## [PROMPT]
Go line by line through the data and copy those with the word "origin".

Records from a data collection
____________________
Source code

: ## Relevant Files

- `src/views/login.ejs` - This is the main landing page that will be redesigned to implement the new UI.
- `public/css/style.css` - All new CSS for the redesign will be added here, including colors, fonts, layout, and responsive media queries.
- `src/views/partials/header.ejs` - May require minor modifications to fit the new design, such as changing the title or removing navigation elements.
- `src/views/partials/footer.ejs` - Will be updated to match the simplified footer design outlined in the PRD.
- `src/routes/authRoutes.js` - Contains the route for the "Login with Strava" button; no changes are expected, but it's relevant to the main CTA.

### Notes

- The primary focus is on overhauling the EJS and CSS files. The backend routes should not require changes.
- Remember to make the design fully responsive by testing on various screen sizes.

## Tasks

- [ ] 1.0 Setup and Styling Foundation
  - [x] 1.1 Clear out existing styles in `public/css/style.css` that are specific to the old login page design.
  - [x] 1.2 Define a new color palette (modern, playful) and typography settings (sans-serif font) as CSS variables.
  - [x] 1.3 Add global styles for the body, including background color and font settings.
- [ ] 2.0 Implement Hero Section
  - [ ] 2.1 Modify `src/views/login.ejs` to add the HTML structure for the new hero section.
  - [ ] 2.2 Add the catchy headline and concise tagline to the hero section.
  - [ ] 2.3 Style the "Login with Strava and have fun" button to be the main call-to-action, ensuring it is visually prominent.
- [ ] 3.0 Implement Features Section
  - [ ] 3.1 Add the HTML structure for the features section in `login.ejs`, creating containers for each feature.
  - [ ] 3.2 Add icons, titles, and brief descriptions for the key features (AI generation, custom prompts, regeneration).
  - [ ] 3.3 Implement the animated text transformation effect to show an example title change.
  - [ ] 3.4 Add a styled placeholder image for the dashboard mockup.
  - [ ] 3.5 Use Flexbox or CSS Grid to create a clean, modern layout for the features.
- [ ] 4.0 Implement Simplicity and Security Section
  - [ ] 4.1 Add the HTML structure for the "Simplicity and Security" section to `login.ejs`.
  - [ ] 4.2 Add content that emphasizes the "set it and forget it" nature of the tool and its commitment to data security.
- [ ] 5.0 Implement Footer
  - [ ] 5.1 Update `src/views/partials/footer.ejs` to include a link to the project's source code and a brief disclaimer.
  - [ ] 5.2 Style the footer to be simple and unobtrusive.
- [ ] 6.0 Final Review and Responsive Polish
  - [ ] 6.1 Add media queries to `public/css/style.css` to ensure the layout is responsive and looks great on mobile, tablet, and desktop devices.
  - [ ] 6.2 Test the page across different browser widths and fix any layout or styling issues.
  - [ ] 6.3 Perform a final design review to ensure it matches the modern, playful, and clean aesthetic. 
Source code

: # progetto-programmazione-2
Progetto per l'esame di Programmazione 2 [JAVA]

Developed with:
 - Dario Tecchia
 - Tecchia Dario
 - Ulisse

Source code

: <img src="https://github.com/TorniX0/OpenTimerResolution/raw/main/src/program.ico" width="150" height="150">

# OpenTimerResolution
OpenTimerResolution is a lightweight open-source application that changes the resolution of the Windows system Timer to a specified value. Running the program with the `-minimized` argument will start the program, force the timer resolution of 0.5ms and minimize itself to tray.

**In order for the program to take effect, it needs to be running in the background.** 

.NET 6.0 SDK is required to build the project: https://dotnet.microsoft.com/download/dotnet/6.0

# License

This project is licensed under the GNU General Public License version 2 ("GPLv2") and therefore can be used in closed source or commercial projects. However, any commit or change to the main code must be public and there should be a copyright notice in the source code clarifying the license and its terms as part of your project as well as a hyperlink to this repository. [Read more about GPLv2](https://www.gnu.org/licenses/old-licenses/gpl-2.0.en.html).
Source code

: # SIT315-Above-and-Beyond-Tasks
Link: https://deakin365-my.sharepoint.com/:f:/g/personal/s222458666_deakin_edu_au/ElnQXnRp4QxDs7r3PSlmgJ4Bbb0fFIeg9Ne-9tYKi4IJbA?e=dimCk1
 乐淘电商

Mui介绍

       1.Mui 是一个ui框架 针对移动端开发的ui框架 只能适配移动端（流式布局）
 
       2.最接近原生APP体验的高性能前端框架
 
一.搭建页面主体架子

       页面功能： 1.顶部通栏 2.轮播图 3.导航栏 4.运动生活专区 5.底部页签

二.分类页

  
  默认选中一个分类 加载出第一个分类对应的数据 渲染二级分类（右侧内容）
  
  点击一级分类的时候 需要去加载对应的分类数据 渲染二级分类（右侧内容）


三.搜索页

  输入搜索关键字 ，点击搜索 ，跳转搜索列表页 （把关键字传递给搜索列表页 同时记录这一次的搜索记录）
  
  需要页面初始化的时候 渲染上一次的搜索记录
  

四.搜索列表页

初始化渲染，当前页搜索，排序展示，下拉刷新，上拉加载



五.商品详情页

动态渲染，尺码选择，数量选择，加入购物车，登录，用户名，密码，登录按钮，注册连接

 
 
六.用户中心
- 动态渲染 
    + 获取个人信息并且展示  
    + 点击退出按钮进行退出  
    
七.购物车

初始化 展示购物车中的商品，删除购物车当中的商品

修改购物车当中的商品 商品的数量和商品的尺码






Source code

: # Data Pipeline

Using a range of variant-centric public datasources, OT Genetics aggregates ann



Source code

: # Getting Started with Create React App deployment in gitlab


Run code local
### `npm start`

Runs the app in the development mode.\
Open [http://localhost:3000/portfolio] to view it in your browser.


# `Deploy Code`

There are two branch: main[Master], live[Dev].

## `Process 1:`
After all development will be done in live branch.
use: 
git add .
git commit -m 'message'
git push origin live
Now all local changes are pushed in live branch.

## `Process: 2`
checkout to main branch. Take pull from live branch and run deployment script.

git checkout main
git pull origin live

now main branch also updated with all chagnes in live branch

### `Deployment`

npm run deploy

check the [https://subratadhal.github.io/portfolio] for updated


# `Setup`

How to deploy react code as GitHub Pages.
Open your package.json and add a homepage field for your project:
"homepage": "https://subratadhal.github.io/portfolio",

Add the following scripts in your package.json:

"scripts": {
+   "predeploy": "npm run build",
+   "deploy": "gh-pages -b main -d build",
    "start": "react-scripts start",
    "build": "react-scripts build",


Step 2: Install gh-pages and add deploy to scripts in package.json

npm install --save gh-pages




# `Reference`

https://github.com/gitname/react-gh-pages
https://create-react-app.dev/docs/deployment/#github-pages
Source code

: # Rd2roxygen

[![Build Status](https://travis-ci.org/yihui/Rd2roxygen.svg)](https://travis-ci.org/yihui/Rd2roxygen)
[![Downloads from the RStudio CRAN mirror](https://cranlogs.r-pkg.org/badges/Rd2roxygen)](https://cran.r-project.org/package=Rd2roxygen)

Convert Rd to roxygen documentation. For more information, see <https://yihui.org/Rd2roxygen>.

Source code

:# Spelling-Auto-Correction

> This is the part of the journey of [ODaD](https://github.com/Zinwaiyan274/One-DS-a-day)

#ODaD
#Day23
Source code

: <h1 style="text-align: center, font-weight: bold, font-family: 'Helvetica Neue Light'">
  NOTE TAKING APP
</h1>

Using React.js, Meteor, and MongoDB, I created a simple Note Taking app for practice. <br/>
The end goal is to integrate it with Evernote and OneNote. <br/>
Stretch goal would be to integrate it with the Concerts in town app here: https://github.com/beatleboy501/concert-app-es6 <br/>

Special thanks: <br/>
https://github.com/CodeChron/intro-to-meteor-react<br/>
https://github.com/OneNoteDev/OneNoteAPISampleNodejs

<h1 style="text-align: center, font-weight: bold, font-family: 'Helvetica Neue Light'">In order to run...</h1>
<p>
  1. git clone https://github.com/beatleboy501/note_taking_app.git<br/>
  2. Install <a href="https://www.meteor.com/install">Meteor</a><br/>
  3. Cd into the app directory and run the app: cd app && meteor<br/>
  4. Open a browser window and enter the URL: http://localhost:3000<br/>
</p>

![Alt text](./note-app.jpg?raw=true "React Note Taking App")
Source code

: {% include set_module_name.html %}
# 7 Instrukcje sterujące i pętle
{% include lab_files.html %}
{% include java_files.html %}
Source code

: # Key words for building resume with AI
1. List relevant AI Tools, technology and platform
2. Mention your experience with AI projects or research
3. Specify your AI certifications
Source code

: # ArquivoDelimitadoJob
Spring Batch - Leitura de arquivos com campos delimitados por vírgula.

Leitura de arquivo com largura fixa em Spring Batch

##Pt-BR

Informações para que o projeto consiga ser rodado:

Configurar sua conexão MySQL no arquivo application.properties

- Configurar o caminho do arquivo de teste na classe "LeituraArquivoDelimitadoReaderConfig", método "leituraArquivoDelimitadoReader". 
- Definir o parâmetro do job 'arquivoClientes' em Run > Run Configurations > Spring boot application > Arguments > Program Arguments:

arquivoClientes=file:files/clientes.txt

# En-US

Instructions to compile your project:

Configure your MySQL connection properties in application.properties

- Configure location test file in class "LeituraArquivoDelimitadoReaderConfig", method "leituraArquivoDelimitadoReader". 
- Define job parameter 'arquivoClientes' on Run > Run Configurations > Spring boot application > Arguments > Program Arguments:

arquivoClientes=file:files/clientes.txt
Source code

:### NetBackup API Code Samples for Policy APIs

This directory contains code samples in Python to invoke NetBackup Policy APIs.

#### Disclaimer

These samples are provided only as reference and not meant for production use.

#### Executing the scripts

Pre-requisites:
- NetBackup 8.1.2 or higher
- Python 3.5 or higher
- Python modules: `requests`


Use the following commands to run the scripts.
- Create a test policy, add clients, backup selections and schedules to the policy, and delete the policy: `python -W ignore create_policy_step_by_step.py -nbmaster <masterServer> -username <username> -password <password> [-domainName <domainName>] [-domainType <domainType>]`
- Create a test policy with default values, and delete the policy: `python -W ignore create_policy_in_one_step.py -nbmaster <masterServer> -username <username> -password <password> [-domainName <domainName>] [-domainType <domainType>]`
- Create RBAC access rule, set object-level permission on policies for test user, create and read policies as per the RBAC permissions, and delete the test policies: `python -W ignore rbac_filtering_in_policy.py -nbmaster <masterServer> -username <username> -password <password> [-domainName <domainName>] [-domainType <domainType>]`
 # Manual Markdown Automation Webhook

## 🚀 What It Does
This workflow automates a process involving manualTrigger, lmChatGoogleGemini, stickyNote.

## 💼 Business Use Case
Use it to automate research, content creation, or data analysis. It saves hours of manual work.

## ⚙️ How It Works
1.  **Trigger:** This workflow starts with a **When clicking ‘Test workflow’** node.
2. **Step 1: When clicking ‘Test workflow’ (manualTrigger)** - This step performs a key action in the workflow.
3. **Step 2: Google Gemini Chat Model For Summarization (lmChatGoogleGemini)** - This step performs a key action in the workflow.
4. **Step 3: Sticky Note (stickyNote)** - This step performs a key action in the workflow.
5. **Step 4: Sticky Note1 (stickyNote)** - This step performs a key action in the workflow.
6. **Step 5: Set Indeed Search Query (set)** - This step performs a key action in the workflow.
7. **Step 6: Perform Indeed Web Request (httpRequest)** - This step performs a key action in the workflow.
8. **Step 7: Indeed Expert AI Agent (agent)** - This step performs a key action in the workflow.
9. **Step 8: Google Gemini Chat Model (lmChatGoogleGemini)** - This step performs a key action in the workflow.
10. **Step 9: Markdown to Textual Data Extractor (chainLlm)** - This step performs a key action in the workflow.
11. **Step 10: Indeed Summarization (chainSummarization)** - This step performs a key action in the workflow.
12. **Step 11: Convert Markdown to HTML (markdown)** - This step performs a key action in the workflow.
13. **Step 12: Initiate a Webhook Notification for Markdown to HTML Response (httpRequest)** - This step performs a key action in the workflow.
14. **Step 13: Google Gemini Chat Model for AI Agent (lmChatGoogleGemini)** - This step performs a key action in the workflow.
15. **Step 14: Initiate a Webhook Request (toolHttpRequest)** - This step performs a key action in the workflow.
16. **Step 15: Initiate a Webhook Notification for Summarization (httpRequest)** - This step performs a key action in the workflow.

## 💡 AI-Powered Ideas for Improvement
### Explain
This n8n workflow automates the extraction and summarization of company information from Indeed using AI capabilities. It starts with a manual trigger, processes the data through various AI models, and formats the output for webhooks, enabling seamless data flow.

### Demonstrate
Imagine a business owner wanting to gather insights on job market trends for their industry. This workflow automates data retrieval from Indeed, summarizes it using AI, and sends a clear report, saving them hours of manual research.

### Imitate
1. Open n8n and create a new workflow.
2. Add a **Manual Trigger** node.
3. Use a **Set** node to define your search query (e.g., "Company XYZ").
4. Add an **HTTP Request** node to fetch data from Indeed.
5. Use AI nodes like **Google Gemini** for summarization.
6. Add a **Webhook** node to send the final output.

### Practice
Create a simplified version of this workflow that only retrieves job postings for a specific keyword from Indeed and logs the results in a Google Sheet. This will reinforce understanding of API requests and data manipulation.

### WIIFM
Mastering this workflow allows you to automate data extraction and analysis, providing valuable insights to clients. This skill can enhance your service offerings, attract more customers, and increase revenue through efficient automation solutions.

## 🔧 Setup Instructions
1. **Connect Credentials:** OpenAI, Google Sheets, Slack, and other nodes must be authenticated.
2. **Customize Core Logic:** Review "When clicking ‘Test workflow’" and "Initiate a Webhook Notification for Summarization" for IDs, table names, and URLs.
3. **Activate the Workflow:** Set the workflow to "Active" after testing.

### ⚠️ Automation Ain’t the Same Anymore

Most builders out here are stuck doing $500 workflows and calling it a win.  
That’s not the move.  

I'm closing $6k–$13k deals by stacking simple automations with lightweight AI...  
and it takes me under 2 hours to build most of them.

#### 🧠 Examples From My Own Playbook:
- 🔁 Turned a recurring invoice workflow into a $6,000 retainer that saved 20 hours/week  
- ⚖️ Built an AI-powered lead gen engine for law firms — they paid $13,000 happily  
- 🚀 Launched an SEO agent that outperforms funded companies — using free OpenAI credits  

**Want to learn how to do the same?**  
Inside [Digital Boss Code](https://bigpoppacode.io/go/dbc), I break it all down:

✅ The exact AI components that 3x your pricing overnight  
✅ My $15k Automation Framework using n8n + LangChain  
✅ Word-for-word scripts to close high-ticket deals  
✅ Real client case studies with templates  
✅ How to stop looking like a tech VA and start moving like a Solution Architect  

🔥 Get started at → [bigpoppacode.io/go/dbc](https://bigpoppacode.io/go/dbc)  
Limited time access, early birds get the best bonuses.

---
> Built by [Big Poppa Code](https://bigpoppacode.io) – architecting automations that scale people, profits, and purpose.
____________________
## [ANSWER SPACE]
git push origin live
git pull origin live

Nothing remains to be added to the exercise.